Rabies is a deadly, zoonotic, infectious disease that mainly transmits to humans through dog bites. Effective prevention of rabies is dependent on cross-sectoral collaboration as envisioned by the One Health approach, where the inter-linkage of public health, animal health and the environment is considered.
- It is not lack of knowledge that stands in the way of controlling the spread of rabies. It is the lack of implementation of well-documented control measures in areas where rabies is endemic, says project leader Hannah Joan Jørgensen, senior researcher at NVI and currently working also at the International Livestock Research Institute in Nairobi, Kenya.
Despite effective measures to control rabies, the disease continues to disproportionally affect the poor, particularly children, in Africa and Asia.
This year’s World Rabies Day will highlight the need for facts, not fear, in the global attempt to eradicate dog-mediated rabies in humans. Fake news, fear and misconceptions, including vaccine hesitancy, can be significant obstacles on the path to eliminating dog-mediated rabies in humans. Facts are essential for raising awareness, preventing rabies, having the animal population vaccinated, and educating people about the dangers of rabies and how to avoid it.
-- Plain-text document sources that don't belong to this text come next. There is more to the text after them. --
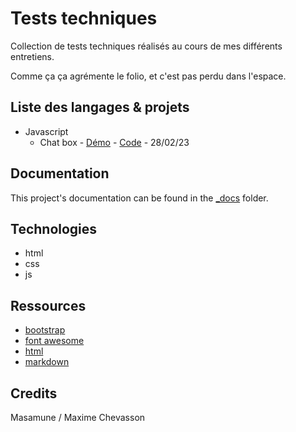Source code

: # Tests techniques

Collection de tests techniques réalisés au cours de mes différents entretiens.

Comme ça ça agrémente le folio, et c'est pas perdu dans l'espace.

## Liste des langages & projets

- Javascript
  - Chat box - [Démo](http://stockage.masamune.fr/masamune/tests-techniques/javascript/chat-box/) - [Code](./javascript/chat-box) - 28/02/23

## Documentation

This project's documentation can be found in the [_docs](./_docs/) folder.

## Technologies

- html
- css
- js

## Ressources

- [bootstrap](https://getbootstrap.com/)
- [font awesome](https://fontawesome.com/)
- [html](https://developer.mozilla.org/fr/docs/Web/HTML)
- [markdown](https://fr.wikipedia.org/wiki/Markdown)

## Credits

Masamune / Maxime Chevasson
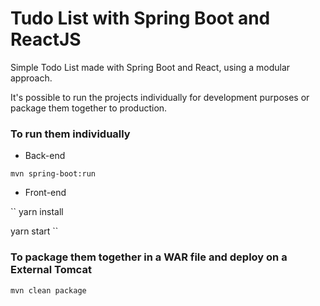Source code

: # Tudo List with Spring Boot and ReactJS
Simple Todo List made with Spring Boot and React, using a modular approach.

It's possible to run the projects individually for development purposes or package them together to production.

### To run them individually

- Back-end

``
mvn spring-boot:run
``

- Front-end

``
yarn install

yarn start
``

### To package them together in a WAR file and deploy on a External Tomcat

``
mvn clean package
``
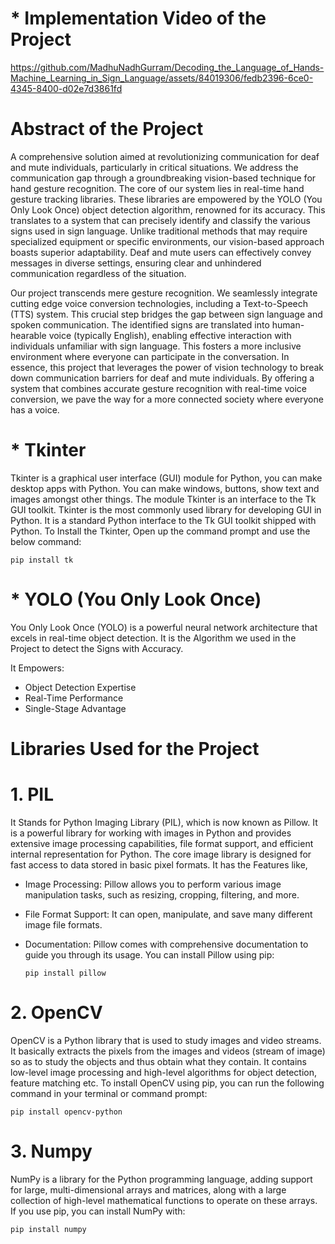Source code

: # * Implementation Video of the Project

https://github.com/MadhuNadhGurram/Decoding_the_Language_of_Hands-Machine_Learning_in_Sign_Language/assets/84019306/fedb2396-6ce0-4345-8400-d02e7d3861fd

# Abstract of the Project  
A comprehensive solution aimed at revolutionizing communication for deaf and  mute individuals, particularly in critical situations. We address the communication gap through a groundbreaking vision-based technique for hand gesture recognition. The core of our system lies in real-time hand gesture tracking libraries. These libraries are empowered by the YOLO (You Only Look Once) object detection algorithm, renowned for its accuracy. This translates to a system that can precisely identify and classify the various signs used in sign language. Unlike traditional methods that may require specialized equipment or specific environments, our vision-based approach boasts superior adaptability. Deaf and mute users can effectively convey messages in diverse settings, ensuring clear and unhindered communication regardless of the situation.
 
Our project transcends mere gesture recognition. We seamlessly integrate cutting edge voice conversion technologies, including a Text-to-Speech (TTS) system. This crucial step bridges the gap between sign language and spoken communication. The identified signs are translated into human-hearable voice (typically English), enabling effective interaction with individuals unfamiliar with sign language. This fosters a more inclusive environment where everyone can participate in the conversation. In essence, this project that leverages the power of vision technology to break down communication barriers for deaf and mute individuals. By offering a system that combines accurate gesture recognition with real-time voice conversion, we pave the way for a more connected society where everyone has a voice.

# * Tkinter
Tkinter is a graphical user interface (GUI) module for Python, you can make desktop apps with Python. You can make windows, buttons, show text and images amongst other things. The module Tkinter is an interface to the Tk GUI toolkit. Tkinter is the most commonly used library for developing GUI in Python. It is a standard Python interface to the Tk GUI toolkit shipped with Python.
To Install the Tkinter, Open up the command prompt and use the below command:

    pip install tk

# * YOLO (You Only Look Once)
You Only Look Once (YOLO) is a powerful neural network architecture that excels in real-time object detection. It is the Algorithm we used in the Project to detect the Signs with Accuracy.

It Empowers:
* Object Detection Expertise
* Real-Time Performance 
* Single-Stage Advantage

# Libraries Used for the Project
# 1. PIL
It Stands for Python Imaging Library (PIL), which is now known as Pillow. It is a powerful library for working with images in Python and provides extensive image processing capabilities, file format support, and efficient internal representation for Python. The core image library is designed for fast access to data stored in basic pixel formats.
It has the Features like,
* Image Processing: Pillow allows you to perform various image manipulation tasks, such as resizing, cropping, filtering, and more.
* File Format Support: It can open, manipulate, and save many different image file formats.
* Documentation: Pillow comes with comprehensive documentation to guide you through its usage.
You can install Pillow using pip:

      pip install pillow

# 2. OpenCV
OpenCV is a Python library that is used to study images and video streams. It basically extracts the pixels from the images and videos (stream of image) so as to study the objects and thus obtain what they contain. It contains low-level image processing and high-level algorithms for object detection, feature matching etc.
To install OpenCV using pip, you can run the following command in your terminal or command prompt:

    pip install opencv-python

# 3. Numpy
NumPy is a library for the Python programming language, adding support for large, multi-dimensional arrays and matrices, along with a large collection of high-level mathematical functions to operate on these arrays.
If you use pip, you can install NumPy with:
       
    pip install numpy
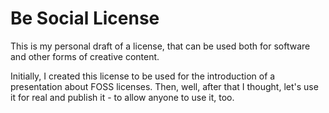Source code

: # Be Social License

This is my personal draft of a license, that can be used both for software and other forms of creative content.

Initially, I created this license to be used for the introduction of a presentation about FOSS licenses.
Then, well, after that I thought, let's use it for real and publish it - to allow anyone to use it, too.

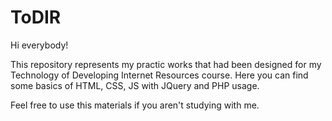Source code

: # ToDIR

Hi everybody! 

This repository represents my practic works that had been designed for my 
Technology of Developing Internet Resources course.
Here you can find some basics of HTML, CSS, JS with JQuery and PHP usage.

Feel free to use this materials if you aren't studying with me.
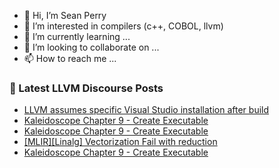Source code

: - 👋 Hi, I’m Sean Perry
- 👀 I’m interested in compilers (c++, COBOL, llvm)
- 🌱 I’m currently learning ...
- 💞️ I’m looking to collaborate on ...
- 📫 How to reach me ...

<!---
s66perry/s66perry is a ✨ special ✨ repository because its `README.md` (this file) appears on your GitHub profile.
You can click the Preview link to take a look at your changes.
--->
### 📕 Latest LLVM Discourse Posts

<!-- DISCOURSE-LLVM:START -->
- [LLVM assumes specific Visual Studio installation after build](https://discourse.llvm.org/t/llvm-assumes-specific-visual-studio-installation-after-build/79857#post_5)
- [Kaleidoscope Chapter 9 - Create Executable](https://discourse.llvm.org/t/kaleidoscope-chapter-9-create-executable/79869#post_3)
- [Kaleidoscope Chapter 9 - Create Executable](https://discourse.llvm.org/t/kaleidoscope-chapter-9-create-executable/79869#post_2)
- [[MLIR][Linalg] Vectorization Fail with reduction](https://discourse.llvm.org/t/mlir-linalg-vectorization-fail-with-reduction/79870#post_1)
- [Kaleidoscope Chapter 9 - Create Executable](https://discourse.llvm.org/t/kaleidoscope-chapter-9-create-executable/79869#post_1)
<!-- DISCOURSE-LLVM:END -->
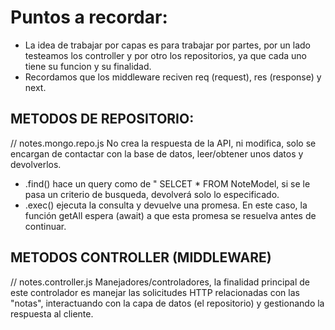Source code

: # Puntos a recordar:
- La idea de trabajar por capas es para trabajar por partes, por un lado testeamos los controller y por otro los repositorios, ya que cada uno tiene su funcion y su finalidad.
- Recordamos que los middleware reciven req (request), res (response) y next.

## METODOS DE REPOSITORIO: 
// notes.mongo.repo.js
No crea la respuesta de la API, ni modifica, solo se encargan de contactar con la base de datos, leer/obtener unos datos y devolverlos.

- .find() hace un query como de " SELCET * FROM NoteModel, si se le pasa un criterio de busqueda, devolverá solo lo especificado.
- .exec() ejecuta la consulta y devuelve una promesa. En este caso, la función getAll espera (await) a que esta promesa se resuelva antes de continuar.

## METODOS CONTROLLER (MIDDLEWARE) 
// notes.controller.js
Manejadores/controladores, la finalidad principal de este controlador es manejar las solicitudes HTTP relacionadas con las "notas", interactuando con la capa de datos (el repositorio) y gestionando la respuesta al cliente.




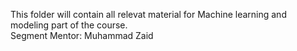 This folder will contain all relevat material for Machine learning and modeling part of the course. <br />
Segment Mentor: Muhammad Zaid
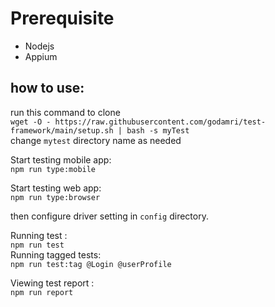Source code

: # Prerequisite  
- Nodejs
- Appium

## how to use:
run this command to clone  
`wget -O - https://raw.githubusercontent.com/godamri/test-framework/main/setup.sh | bash -s myTest`  
change `mytest` directory name as needed

Start testing mobile app:  
`npm run type:mobile`  

Start testing web app:  
`npm run type:browser`

then configure driver setting in `config` directory.

Running test :  
`npm run test`  
Running tagged tests:  
`npm run test:tag @Login @userProfile`

Viewing test report :  
`npm run report`

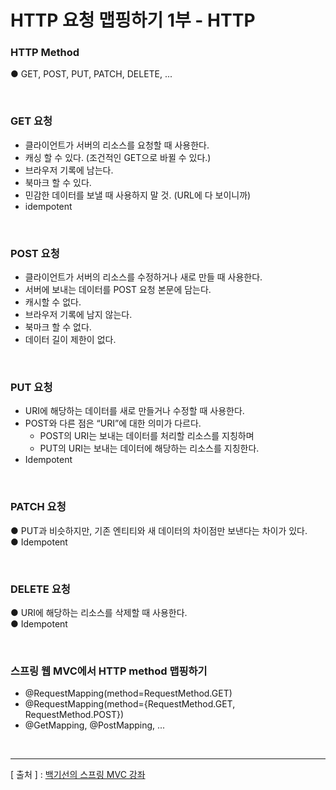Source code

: HTTP 요청 맵핑하기 1부 - HTTP 
===

### HTTP Method
● GET, POST, PUT, PATCH, DELETE, ...

<br/>

### GET 요청
+ 클라이언트가 서버의 리소스를 요청할 때 사용한다. 
+ 캐싱 할 수 있다. (조건적인 GET으로 바뀔 수 있다.)  
+ 브라우저 기록에 남는다. 
+ 북마크 할 수 있다. 
+ 민감한 데이터를 보낼 때 사용하지 말 것. (URL에 다 보이니까) 
+ idempotent  

<br/>

### POST 요청
+ 클라이언트가 서버의 리소스를 수정하거나 새로 만들 때 사용한다. 
+ 서버에 보내는 데이터를 POST 요청 본문에 담는다. 
+ 캐시할 수 없다.   
+ 브라우저 기록에 남지 않는다.  
+ 북마크 할 수 없다. 
+ 데이터 길이 제한이 없다.  

<br/>

### PUT 요청
+ URI에 해당하는 데이터를 새로 만들거나 수정할 때 사용한다.  
+ POST와 다른 점은 “URI”에 대한 의미가 다르다.  
  - POST의 URI는 보내는 데이터를 처리할 리소스를 지칭하며 
  - PUT의 URI는 보내는 데이터에 해당하는 리소스를 지칭한다.    
+ Idempotent

<br/>

### PATCH 요청  
● PUT과 비슷하지만, 기존 엔티티와 새 데이터의 차이점만 보낸다는 차이가 있다.  
● Idempotent  

<br/>

### DELETE 요청
● URI에 해당하는 리소스를 삭제할 때 사용한다.  
● Idempotent  

<br/>

### 스프링 웹 MVC에서 HTTP method 맵핑하기
+ @RequestMapping(method=RequestMethod.GET) 
+ @RequestMapping(method={RequestMethod.GET, RequestMethod.POST}) 
+ @GetMapping, @PostMapping, ...  

<br/>

---
[ 출처 ] : [백기선의 스프링 MVC 강좌](https://www.inflearn.com/course/%EC%9B%B9-mvc#)   
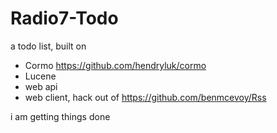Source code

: # Radio7-Todo

a todo list, built on

 - Cormo https://github.com/hendryluk/cormo
 - Lucene
 - web api
 - web client, hack out of https://github.com/benmcevoy/Rss
 
i am getting things done
 
 
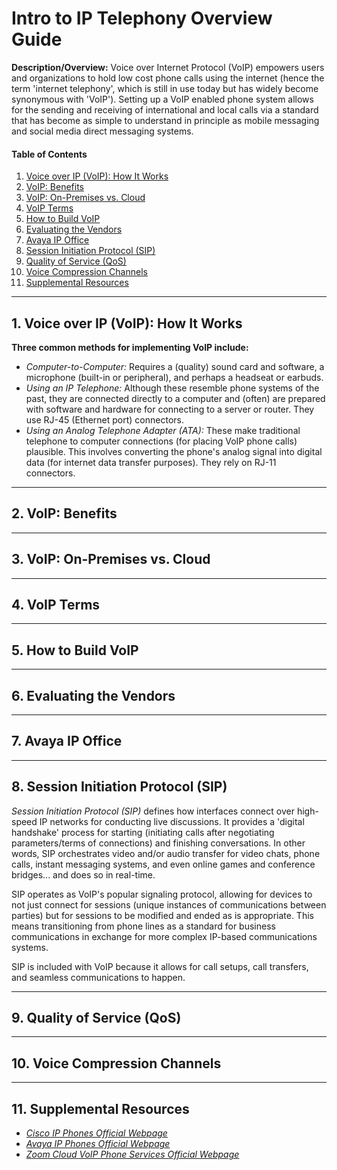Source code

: # Intro to IP Telephony Overview Guide

**Description/Overview:** Voice over Internet Protocol (VoIP) empowers users and organizations to hold low cost phone calls using the internet (hence the term 'internet telephony', which is still in use today but has widely become synonymous with 'VoIP'). Setting up a VoIP enabled phone system allows for the sending and receiving of international and local calls via a standard that has become as simple to understand in principle as mobile messaging and social media direct messaging systems.

#### Table of Contents

1. [Voice over IP (VoIP): How It Works](#voip)
2. [VoIP: Benefits](#benefits)
3. [VoIP: On-Premises vs. Cloud](#hosting)
4. [VoIP Terms](#terms)
5. [How to Build VoIP](#build)
6. [Evaluating the Vendors](#vendors)
7. [Avaya IP Office](#avaya)
8. [Session Initiation Protocol (SIP)](#sip)
9. [Quality of Service (QoS)](#qos)
10. [Voice Compression Channels](#channels)
11. [Supplemental Resources](#supplemental)

<hr />

## 1. <a name="voip">Voice over IP (VoIP): How It Works</a>

**Three common methods for implementing VoIP include:**

* *Computer-to-Computer:* Requires a (quality) sound card and software, a microphone (built-in or peripheral), and perhaps a headseat or earbuds.
* *Using an IP Telephone:* Although these resemble phone systems of the past, they are connected directly to a computer and (often) are prepared with software and hardware for connecting to a server or router. They use RJ-45 (Ethernet port) connectors.
* *Using an Analog Telephone Adapter (ATA):* These make traditional telephone to computer connections (for placing VoIP phone calls) plausible. This involves converting the phone's analog signal into digital data (for internet data transfer purposes). They rely on RJ-11 connectors.

<hr />

## 2. <a name="benefits">VoIP: Benefits</a>

<hr />

## 3. <a name="hosting">VoIP: On-Premises vs. Cloud</a>

<hr />

## 4. <a name="terms">VoIP Terms</a>

<hr />

## 5. <a name="build">How to Build VoIP</a>

<hr />

## 6. <a name="vendors">Evaluating the Vendors</a>

<hr />

## 7. <a name="avaya">Avaya IP Office</a>

<hr />

## 8. <a name="sip">Session Initiation Protocol (SIP)</a>

*Session Initiation Protocol (SIP)* defines how interfaces connect over high-speed IP networks for conducting live discussions. It provides a 'digital handshake' process for starting (initiating calls after negotiating parameters/terms of connections) and finishing conversations. In other words, SIP orchestrates video and/or audio transfer for video chats, phone calls, instant messaging systems, and even online games and conference bridges... and does so in real-time.

SIP operates as VoIP's popular signaling protocol, allowing for devices to not just connect for sessions (unique instances of communications between parties) but for sessions to be modified and ended as is appropriate. This means transitioning from phone lines as a standard for business communications in exchange for more complex IP-based communications systems.

SIP is included with VoIP because it allows for call setups, call transfers, and seamless communications to happen.

<hr />

## 9. <a name="qos">Quality of Service (QoS)</a>

<hr />

## 10. <a name="channels">Voice Compression Channels</a>

<hr />

## 11. <a name="supplemental">Supplemental Resources</a>

* *[Cisco IP Phones Official Webpage](https://www.cisco.com/c/en/us/products/collaboration-endpoints/ip-phones/index.html)*
* *[Avaya IP Phones Official Webpage](https://www.avaya.com/en/devices-and-phones/)*
* *[Zoom Cloud VoIP Phone Services Official Webpage](https://www.zoom.com/en/products/voip-phone-new/)*
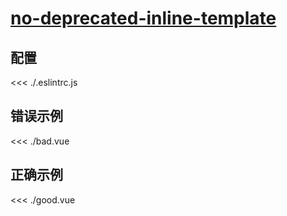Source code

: 
# [no-deprecated-inline-template](https://eslint.vuejs.org/rules/no-deprecated-inline-template.html)

## 配置

<<< ./.eslintrc.js

## 错误示例

<<< ./bad.vue

## 正确示例

<<< ./good.vue
        
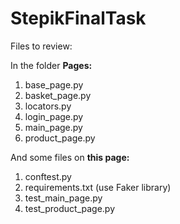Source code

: # StepikFinalTask

Files to review: 


In the folder **Pages:** 

1) base_page.py
2) basket_page.py
3) locators.py
4) login_page.py
5) main_page.py
6) product_page.py

And some files on **this page:** 
1) conftest.py
2) requirements.txt (use Faker library)
3) test_main_page.py
4) test_product_page.py
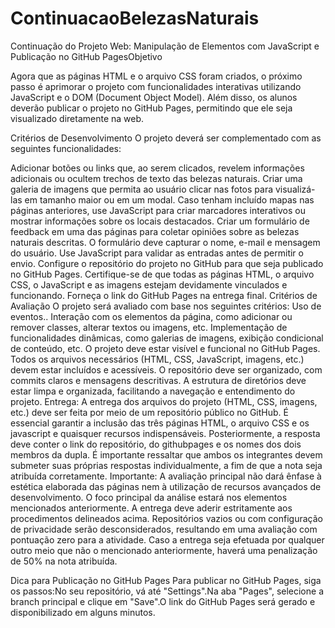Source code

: # ContinuacaoBelezasNaturais
 Continuação do Projeto Web: Manipulação de Elementos com JavaScript e Publicação no GitHub PagesObjetivo
 
Agora que as páginas HTML e o arquivo CSS foram criados, o próximo passo é aprimorar o projeto com funcionalidades interativas utilizando JavaScript e o DOM (Document Object Model). Além disso, os alunos deverão publicar o projeto no GitHub Pages, permitindo que ele seja visualizado diretamente na web.

Critérios de Desenvolvimento
O projeto deverá ser complementado com as seguintes funcionalidades:

Adicionar botões ou links que, ao serem clicados, revelem informações adicionais ou ocultem trechos de texto das belezas naturais.
Criar uma galeria de imagens que permita ao usuário clicar nas fotos para visualizá-las em tamanho maior ou em um modal.
Caso tenham incluído mapas nas páginas anteriores, use JavaScript para criar marcadores interativos ou mostrar informações sobre os locais destacados.
Criar um formulário de feedback em uma das páginas para coletar opiniões sobre as belezas naturais descritas. O formulário deve capturar o nome, e-mail e mensagem do usuário. Use JavaScript para validar as entradas antes de permitir o envio.
Configure o repositório do projeto no GitHub para que seja publicado no GitHub Pages.
Certifique-se de que todas as páginas HTML, o arquivo CSS, o JavaScript e as imagens estejam devidamente vinculados e funcionando.
Forneça o link do GitHub Pages na entrega final.
Critérios de Avaliação
O projeto será avaliado com base nos seguintes critérios:
Uso de eventos..
Interação com os elementos da página, como adicionar ou remover classes, alterar textos ou imagens, etc.
Implementação de funcionalidades dinâmicas, como galerias de imagens, exibição condicional de conteúdo, etc.
O projeto deve estar visível e funcional no GitHub Pages.
Todos os arquivos necessários (HTML, CSS, JavaScript, imagens, etc.) devem estar incluídos e acessíveis.
O repositório deve ser organizado, com commits claros e mensagens descritivas.
A estrutura de diretórios deve estar limpa e organizada, facilitando a navegação e entendimento do projeto.
Entrega:
A entrega dos arquivos do projeto (HTML, CSS, imagens, etc.) deve ser feita por meio de um repositório público no GitHub. É essencial garantir a inclusão das três páginas HTML, o arquivo CSS e os javascript e quaisquer recursos indispensáveis.
Posteriormente, a resposta deve conter o link do repositório, do githubpages e os nomes dos dois membros da dupla. É importante ressaltar que ambos os integrantes devem submeter suas próprias respostas individualmente, a fim de que a nota seja atribuída corretamente.
Importante: 
A avaliação principal não dará ênfase à estética elaborada das páginas nem à utilização de recursos avançados de desenvolvimento. O foco principal da análise estará nos elementos mencionados anteriormente.
A entrega deve aderir estritamente aos procedimentos delineados acima. Repositórios vazios ou com configuração de privacidade serão desconsiderados, resultando em uma avaliação com pontuação zero para a atividade. 
Caso a entrega seja efetuada por qualquer outro meio que não o mencionado anteriormente, haverá uma penalização de 50% na nota atribuída.

Dica para Publicação no GitHub Pages
Para publicar no GitHub Pages, siga os passos:No seu repositório, vá até "Settings".Na aba "Pages", selecione a branch principal e clique em "Save".O link do GitHub Pages será gerado e disponibilizado em alguns minutos.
On this day, our thoughts go to the people and communities most severely affected by rabies. Despite the existence of vaccines and well-documented control measures, 59.000 people die from rabies every year. We know what is necessary but have not yet succeeded in implementing the measures where they are needed the most. One primary target is to vaccinate dogs in areas where rabies is prevalent, Hannah Joan Jørgensen explains, and adds:
- The NVI will contribute to the global efforts against rabies by supporting the initiatives of the WHO, OIE, FAO, and the Global Alliance for Rabies Control, initiators of the World Rabies Day, in their aim to eradicate dog-mediated rabies in humans by 2030.